> **WHAT IS EXPECTED**
Every line with the string "число" in it belongs in your answer, so copy them all from the data.

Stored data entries
+ + + + + + +

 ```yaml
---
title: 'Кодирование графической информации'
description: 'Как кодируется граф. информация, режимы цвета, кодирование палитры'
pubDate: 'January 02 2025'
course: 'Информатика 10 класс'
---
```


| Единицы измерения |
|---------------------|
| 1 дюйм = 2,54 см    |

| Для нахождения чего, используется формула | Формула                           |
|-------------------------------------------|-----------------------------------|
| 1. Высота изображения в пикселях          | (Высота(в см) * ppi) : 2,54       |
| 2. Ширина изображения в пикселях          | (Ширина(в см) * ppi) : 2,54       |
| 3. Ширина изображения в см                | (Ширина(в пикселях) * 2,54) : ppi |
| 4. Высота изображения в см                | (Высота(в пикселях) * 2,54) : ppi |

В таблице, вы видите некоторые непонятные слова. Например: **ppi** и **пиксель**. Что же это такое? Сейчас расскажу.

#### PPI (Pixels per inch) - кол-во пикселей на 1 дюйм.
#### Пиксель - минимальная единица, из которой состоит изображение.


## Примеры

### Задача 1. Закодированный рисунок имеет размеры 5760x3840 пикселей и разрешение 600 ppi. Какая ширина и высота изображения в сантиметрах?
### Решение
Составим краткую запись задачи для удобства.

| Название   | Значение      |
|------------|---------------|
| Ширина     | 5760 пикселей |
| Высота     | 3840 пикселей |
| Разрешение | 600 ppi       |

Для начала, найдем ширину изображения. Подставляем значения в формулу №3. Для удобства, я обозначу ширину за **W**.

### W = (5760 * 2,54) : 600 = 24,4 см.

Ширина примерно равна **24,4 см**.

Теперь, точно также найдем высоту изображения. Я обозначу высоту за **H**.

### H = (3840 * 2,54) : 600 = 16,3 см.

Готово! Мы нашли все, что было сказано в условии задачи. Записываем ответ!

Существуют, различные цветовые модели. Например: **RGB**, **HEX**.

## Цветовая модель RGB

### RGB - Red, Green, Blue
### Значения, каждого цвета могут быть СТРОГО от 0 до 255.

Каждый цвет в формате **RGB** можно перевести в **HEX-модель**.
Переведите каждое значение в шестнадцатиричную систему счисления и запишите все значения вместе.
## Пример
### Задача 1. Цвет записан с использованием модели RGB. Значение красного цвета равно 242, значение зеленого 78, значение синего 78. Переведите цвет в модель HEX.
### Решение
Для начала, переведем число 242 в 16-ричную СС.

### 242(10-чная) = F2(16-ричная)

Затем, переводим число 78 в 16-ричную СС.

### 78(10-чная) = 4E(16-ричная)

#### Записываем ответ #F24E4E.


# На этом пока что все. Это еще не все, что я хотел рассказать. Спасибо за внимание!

+ + + + + + +

> **OUTPUT FOR THIS TASK**
Для начала, переведем число 242 в 16-ричную СС.
Затем, переводим число 78 в 16-ричную СС.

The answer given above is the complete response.